What you should do
Reproduce the entries in full and exactly. Pictures stay out.

Entries taken from a collection
=======

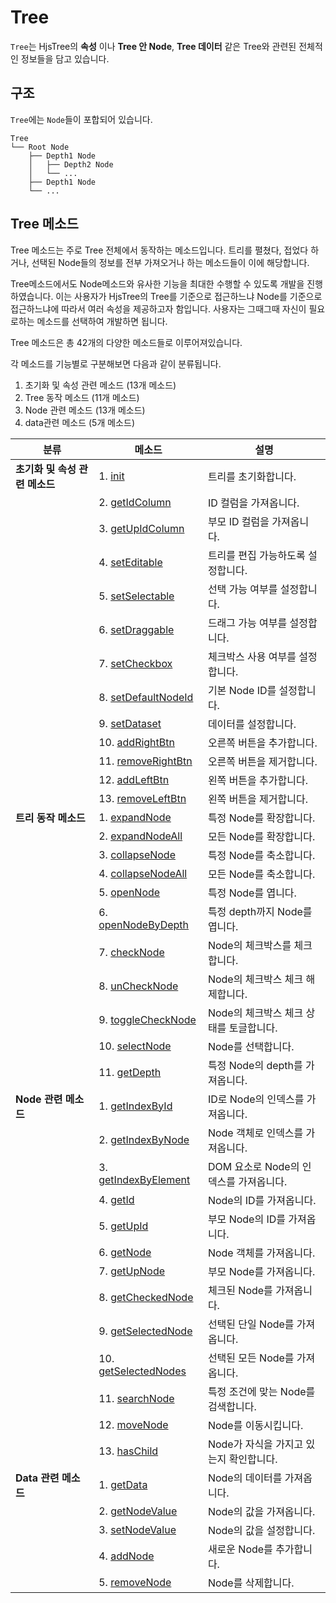 # Tree

`Tree`는 HjsTree의 **속성** 이나 **Tree 안 Node**, **Tree 데이터** 같은 Tree와 관련된 전체적인 정보들을 담고 있습니다.

## 구조

`Tree`에는 `Node`들이 포합되어 있습니다. 

```plaintext
Tree
└── Root Node
    ├── Depth1 Node
    │   ├── Depth2 Node
    │   └── ...
    ├── Depth1 Node
    └── ...
```

## Tree 메소드

Tree 메소드는 주로 Tree 전체에서 동작하는 메소드입니다.
트리를 펼쳤다, 접었다 하거나, 
선택된 Node들의 정보를 전부 가져오거나 하는 메소드들이 이에 해당합니다.

Tree메소드에서도 Node메소드와 유사한 기능을 최대한 수행할 수 있도록 개발을 진행하였습니다.
이는 사용자가 HjsTree의 Tree를 기준으로 접근하느냐 Node를 기준으로 접근하느냐에 따라서 여러 속성을 제공하고자 함입니다.
사용자는 그때그때 자신이 필요로하는 메소드를 선택하여 개발하면 됩니다.

Tree 메소드은 총 42개의 다양한 메소드들로 이루어져있습니다.

각 메소드를 기능별로 구분해보면 다음과 같이 분류됩니다.

1. 초기화 및 속성 관련 메소드 (13개 메소드)
2. Tree 동작 메소드 (11개 메소드)
3. Node 관련 메소드 (13개 메소드)
4. data관련 메소드 (5개 메소드)

| **분류**                   | **메소드**                                                | **설명**                                      |
|----------------------------|----------------------------------------------------------|-----------------------------------------------|
| **초기화 및 속성 관련 메소드** | 1. [init](./Methods.md#init)                              | 트리를 초기화합니다.                           |
|                            | 2. [getIdColumn](./Methods.md#getIdColumn)               | ID 컬럼을 가져옵니다.                          |
|                            | 3. [getUpIdColumn](./Methods.md#getUpIdColumn)           | 부모 ID 컬럼을 가져옵니다.                     |
|                            | 4. [setEditable](./Methods.md#setEditable)               | 트리를 편집 가능하도록 설정합니다.              |
|                            | 5. [setSelectable](./Methods.md#setSelectable)           | 선택 가능 여부를 설정합니다.                   |
|                            | 6. [setDraggable](./Methods.md#setDraggable)             | 드래그 가능 여부를 설정합니다.                 |
|                            | 7. [setCheckbox](./Methods.md#setCheckbox)               | 체크박스 사용 여부를 설정합니다.               |
|                            | 8. [setDefaultNodeId](./Methods.md#setDefaultNodeId)     | 기본 Node ID를 설정합니다.                     |
|                            | 9. [setDataset](./Methods.md#setDataset)                 | 데이터를 설정합니다.                           |
|                            | 10. [addRightBtn](./Methods.md#addRightBtn)             | 오른쪽 버튼을 추가합니다.                      |
|                            | 11. [removeRightBtn](./Methods.md#removeRightBtn)       | 오른쪽 버튼을 제거합니다.                      |
|                            | 12. [addLeftBtn](./Methods.md#addLeftBtn)               | 왼쪽 버튼을 추가합니다.                        |
|                            | 13. [removeLeftBtn](./Methods.md#removeLeftBtn)         | 왼쪽 버튼을 제거합니다.                        |
| **트리 동작 메소드**        | 1. [expandNode](./Methods.md#expandNode)                | 특정 Node를 확장합니다.                        |
|                            | 2. [expandNodeAll](./Methods.md#expandNodeAll)          | 모든 Node를 확장합니다.                        |
|                            | 3. [collapseNode](./Methods.md#collapseNode)            | 특정 Node를 축소합니다.                        |
|                            | 4. [collapseNodeAll](./Methods.md#collapseNodeAll)      | 모든 Node를 축소합니다.                        |
|                            | 5. [openNode](./Methods.md#openNode)                    | 특정 Node를 엽니다.                            |
|                            | 6. [openNodeByDepth](./Methods.md#openNodeByDepth)      | 특정 depth까지 Node를 엽니다.                   |
|                            | 7. [checkNode](./Methods.md#checkNode)                  | Node의 체크박스를 체크합니다.                  |
|                            | 8. [unCheckNode](./Methods.md#unCheckNode)              | Node의 체크박스 체크 해제합니다.               |
|                            | 9. [toggleCheckNode](./Methods.md#toggleCheckNode)      | Node의 체크박스 체크 상태를 토글합니다.        |
|                            | 10. [selectNode](./Methods.md#selectNode)              | Node를 선택합니다.                             |
|                            | 11. [getDepth](./Methods.md#getDepth)                   | 특정 Node의 depth를 가져옵니다.                 |
| **Node 관련 메소드**        | 1. [getIndexById](./Methods.md#getIndexById)            | ID로 Node의 인덱스를 가져옵니다.               |
|                            | 2. [getIndexByNode](./Methods.md#getIndexByNode)        | Node 객체로 인덱스를 가져옵니다.               |
|                            | 3. [getIndexByElement](./Methods.md#getIndexByElement)  | DOM 요소로 Node의 인덱스를 가져옵니다.         |
|                            | 4. [getId](./Methods.md#getId)                          | Node의 ID를 가져옵니다.                        |
|                            | 5. [getUpId](./Methods.md#getUpId)                      | 부모 Node의 ID를 가져옵니다.                   |
|                            | 6. [getNode](./Methods.md#getNode)                      | Node 객체를 가져옵니다.                        |
|                            | 7. [getUpNode](./Methods.md#getUpNode)                  | 부모 Node를 가져옵니다.                        |
|                            | 8. [getCheckedNode](./Methods.md#getCheckedNode)        | 체크된 Node를 가져옵니다.                      |
|                            | 9. [getSelectedNode](./Methods.md#getSelectedNode)      | 선택된 단일 Node를 가져옵니다.                 |
|                            | 10. [getSelectedNodes](./Methods.md#getSelectedNodes)   | 선택된 모든 Node를 가져옵니다.                 |
|                            | 11. [searchNode](./Methods.md#searchNode)              | 특정 조건에 맞는 Node를 검색합니다.            |
|                            | 12. [moveNode](./Methods.md#moveNode)                  | Node를 이동시킵니다.                           |
|                            | 13. [hasChild](./Methods.md#hasChild)                  | Node가 자식을 가지고 있는지 확인합니다.         |
| **Data 관련 메소드**        | 1. [getData](./Methods.md#getData)                      | Node의 데이터를 가져옵니다.                    |
|                            | 2. [getNodeValue](./Methods.md#getNodeValue)            | Node의 값을 가져옵니다.                        |
|                            | 3. [setNodeValue](./Methods.md#setNodeValue)            | Node의 값을 설정합니다.                        |
|                            | 4. [addNode](./Methods.md#addNode)                      | 새로운 Node를 추가합니다.                      |
|                            | 5. [removeNode](./Methods.md#removeNode)                | Node를 삭제합니다.                             |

=======

Result for this exercise
 # Tree

`Tree`는 HjsTree의 **속성** 이나 **Tree 안 Node**, **Tree 데이터** 같은 Tree와 관련된 전체적인 정보들을 담고 있습니다.

## 구조

`Tree`에는 `Node`들이 포합되어 있습니다. 

```plaintext
Tree
└── Root Node
    ├── Depth1 Node
    │   ├── Depth2 Node
    │   └── ...
    ├── Depth1 Node
    └── ...
```

## Tree 메소드

Tree 메소드는 주로 Tree 전체에서 동작하는 메소드입니다.
트리를 펼쳤다, 접었다 하거나, 
선택된 Node들의 정보를 전부 가져오거나 하는 메소드들이 이에 해당합니다.

Tree메소드에서도 Node메소드와 유사한 기능을 최대한 수행할 수 있도록 개발을 진행하였습니다.
이는 사용자가 HjsTree의 Tree를 기준으로 접근하느냐 Node를 기준으로 접근하느냐에 따라서 여러 속성을 제공하고자 함입니다.
사용자는 그때그때 자신이 필요로하는 메소드를 선택하여 개발하면 됩니다.

Tree 메소드은 총 42개의 다양한 메소드들로 이루어져있습니다.

각 메소드를 기능별로 구분해보면 다음과 같이 분류됩니다.

1. 초기화 및 속성 관련 메소드 (13개 메소드)
2. Tree 동작 메소드 (11개 메소드)
3. Node 관련 메소드 (13개 메소드)
4. data관련 메소드 (5개 메소드)

| **분류**                   | **메소드**                                                | **설명**                                      |
|----------------------------|----------------------------------------------------------|-----------------------------------------------|
| **초기화 및 속성 관련 메소드** | 1. [init](./Methods.md#init)                              | 트리를 초기화합니다.                           |
|                            | 2. [getIdColumn](./Methods.md#getIdColumn)               | ID 컬럼을 가져옵니다.                          |
|                            | 3. [getUpIdColumn](./Methods.md#getUpIdColumn)           | 부모 ID 컬럼을 가져옵니다.                     |
|                            | 4. [setEditable](./Methods.md#setEditable)               | 트리를 편집 가능하도록 설정합니다.              |
|                            | 5. [setSelectable](./Methods.md#setSelectable)           | 선택 가능 여부를 설정합니다.                   |
|                            | 6. [setDraggable](./Methods.md#setDraggable)             | 드래그 가능 여부를 설정합니다.                 |
|                            | 7. [setCheckbox](./Methods.md#setCheckbox)               | 체크박스 사용 여부를 설정합니다.               |
|                            | 8. [setDefaultNodeId](./Methods.md#setDefaultNodeId)     | 기본 Node ID를 설정합니다.                     |
|                            | 9. [setDataset](./Methods.md#setDataset)                 | 데이터를 설정합니다.                           |
|                            | 10. [addRightBtn](./Methods.md#addRightBtn)             | 오른쪽 버튼을 추가합니다.                      |
|                            | 11. [removeRightBtn](./Methods.md#removeRightBtn)       | 오른쪽 버튼을 제거합니다.                      |
|                            | 12. [addLeftBtn](./Methods.md#addLeftBtn)               | 왼쪽 버튼을 추가합니다.                        |
|                            | 13. [removeLeftBtn](./Methods.md#removeLeftBtn)         | 왼쪽 버튼을 제거합니다.                        |
| **트리 동작 메소드**        | 1. [expandNode](./Methods.md#expandNode)                | 특정 Node를 확장합니다.                        |
|                            | 2. [expandNodeAll](./Methods.md#expandNodeAll)          | 모든 Node를 확장합니다.                        |
|                            | 3. [collapseNode](./Methods.md#collapseNode)            | 특정 Node를 축소합니다.                        |
|                            | 4. [collapseNodeAll](./Methods.md#collapseNodeAll)      | 모든 Node를 축소합니다.                        |
|                            | 5. [openNode](./Methods.md#openNode)                    | 특정 Node를 엽니다.                            |
|                            | 6. [openNodeByDepth](./Methods.md#openNodeByDepth)      | 특정 depth까지 Node를 엽니다.                   |
|                            | 7. [checkNode](./Methods.md#checkNode)                  | Node의 체크박스를 체크합니다.                  |
|                            | 8. [unCheckNode](./Methods.md#unCheckNode)              | Node의 체크박스 체크 해제합니다.               |
|                            | 9. [toggleCheckNode](./Methods.md#toggleCheckNode)      | Node의 체크박스 체크 상태를 토글합니다.        |
|                            | 10. [selectNode](./Methods.md#selectNode)              | Node를 선택합니다.                             |
|                            | 11. [getDepth](./Methods.md#getDepth)                   | 특정 Node의 depth를 가져옵니다.                 |
| **Node 관련 메소드**        | 1. [getIndexById](./Methods.md#getIndexById)            | ID로 Node의 인덱스를 가져옵니다.               |
|                            | 2. [getIndexByNode](./Methods.md#getIndexByNode)        | Node 객체로 인덱스를 가져옵니다.               |
|                            | 3. [getIndexByElement](./Methods.md#getIndexByElement)  | DOM 요소로 Node의 인덱스를 가져옵니다.         |
|                            | 4. [getId](./Methods.md#getId)                          | Node의 ID를 가져옵니다.                        |
|                            | 5. [getUpId](./Methods.md#getUpId)                      | 부모 Node의 ID를 가져옵니다.                   |
|                            | 6. [getNode](./Methods.md#getNode)                      | Node 객체를 가져옵니다.                        |
|                            | 7. [getUpNode](./Methods.md#getUpNode)                  | 부모 Node를 가져옵니다.                        |
|                            | 8. [getCheckedNode](./Methods.md#getCheckedNode)        | 체크된 Node를 가져옵니다.                      |
|                            | 9. [getSelectedNode](./Methods.md#getSelectedNode)      | 선택된 단일 Node를 가져옵니다.                 |
|                            | 10. [getSelectedNodes](./Methods.md#getSelectedNodes)   | 선택된 모든 Node를 가져옵니다.                 |
|                            | 11. [searchNode](./Methods.md#searchNode)              | 특정 조건에 맞는 Node를 검색합니다.            |
|                            | 12. [moveNode](./Methods.md#moveNode)                  | Node를 이동시킵니다.                           |
|                            | 13. [hasChild](./Methods.md#hasChild)                  | Node가 자식을 가지고 있는지 확인합니다.         |
| **Data 관련 메소드**        | 1. [getData](./Methods.md#getData)                      | Node의 데이터를 가져옵니다.                    |
|                            | 2. [getNodeValue](./Methods.md#getNodeValue)            | Node의 값을 가져옵니다.                        |
|                            | 3. [setNodeValue](./Methods.md#setNodeValue)            | Node의 값을 설정합니다.                        |
|                            | 4. [addNode](./Methods.md#addNode)                      | 새로운 Node를 추가합니다.                      |
|                            | 5. [removeNode](./Methods.md#removeNode)                | Node를 삭제합니다.                             |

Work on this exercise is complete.